» What you will do
Copy each line below in which the string "many" occurs.

» Input for this task
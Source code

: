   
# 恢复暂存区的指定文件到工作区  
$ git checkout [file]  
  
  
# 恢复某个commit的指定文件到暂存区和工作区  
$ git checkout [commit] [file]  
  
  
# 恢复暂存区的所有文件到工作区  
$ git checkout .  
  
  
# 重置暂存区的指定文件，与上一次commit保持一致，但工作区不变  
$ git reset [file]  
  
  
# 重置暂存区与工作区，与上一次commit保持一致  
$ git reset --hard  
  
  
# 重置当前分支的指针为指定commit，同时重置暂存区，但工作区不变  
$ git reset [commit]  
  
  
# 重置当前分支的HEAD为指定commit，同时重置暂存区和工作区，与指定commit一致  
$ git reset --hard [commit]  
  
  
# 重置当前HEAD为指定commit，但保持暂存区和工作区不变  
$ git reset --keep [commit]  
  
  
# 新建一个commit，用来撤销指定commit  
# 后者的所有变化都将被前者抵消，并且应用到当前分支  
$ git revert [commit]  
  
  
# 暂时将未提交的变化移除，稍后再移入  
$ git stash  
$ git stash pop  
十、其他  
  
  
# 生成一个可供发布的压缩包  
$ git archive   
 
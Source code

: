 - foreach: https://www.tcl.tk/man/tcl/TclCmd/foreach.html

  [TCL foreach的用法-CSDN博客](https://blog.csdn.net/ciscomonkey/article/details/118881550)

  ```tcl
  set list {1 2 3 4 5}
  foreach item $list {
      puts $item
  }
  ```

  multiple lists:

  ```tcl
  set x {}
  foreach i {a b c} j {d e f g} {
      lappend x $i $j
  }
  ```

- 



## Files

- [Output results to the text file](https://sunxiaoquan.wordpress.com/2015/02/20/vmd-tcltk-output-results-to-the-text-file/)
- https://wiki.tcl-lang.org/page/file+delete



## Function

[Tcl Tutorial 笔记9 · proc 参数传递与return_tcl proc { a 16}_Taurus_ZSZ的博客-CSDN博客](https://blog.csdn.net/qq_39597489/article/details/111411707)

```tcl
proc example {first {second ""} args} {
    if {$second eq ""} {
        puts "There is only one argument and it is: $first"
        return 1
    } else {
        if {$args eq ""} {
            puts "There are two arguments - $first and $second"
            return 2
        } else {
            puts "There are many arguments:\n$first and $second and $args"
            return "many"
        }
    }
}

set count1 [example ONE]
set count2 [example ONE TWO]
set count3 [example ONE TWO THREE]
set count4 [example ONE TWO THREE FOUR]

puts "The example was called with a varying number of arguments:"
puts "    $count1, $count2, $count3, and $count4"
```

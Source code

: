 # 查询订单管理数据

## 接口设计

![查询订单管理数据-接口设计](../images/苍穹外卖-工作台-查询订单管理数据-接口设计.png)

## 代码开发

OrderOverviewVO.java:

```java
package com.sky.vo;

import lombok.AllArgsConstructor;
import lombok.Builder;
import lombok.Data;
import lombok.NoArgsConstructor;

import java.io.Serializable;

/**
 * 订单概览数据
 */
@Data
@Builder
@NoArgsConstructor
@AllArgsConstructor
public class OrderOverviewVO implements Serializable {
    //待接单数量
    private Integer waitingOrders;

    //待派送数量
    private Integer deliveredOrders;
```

» Task solution
            puts "There are many arguments:\n$first and $second and $args"
            return "many"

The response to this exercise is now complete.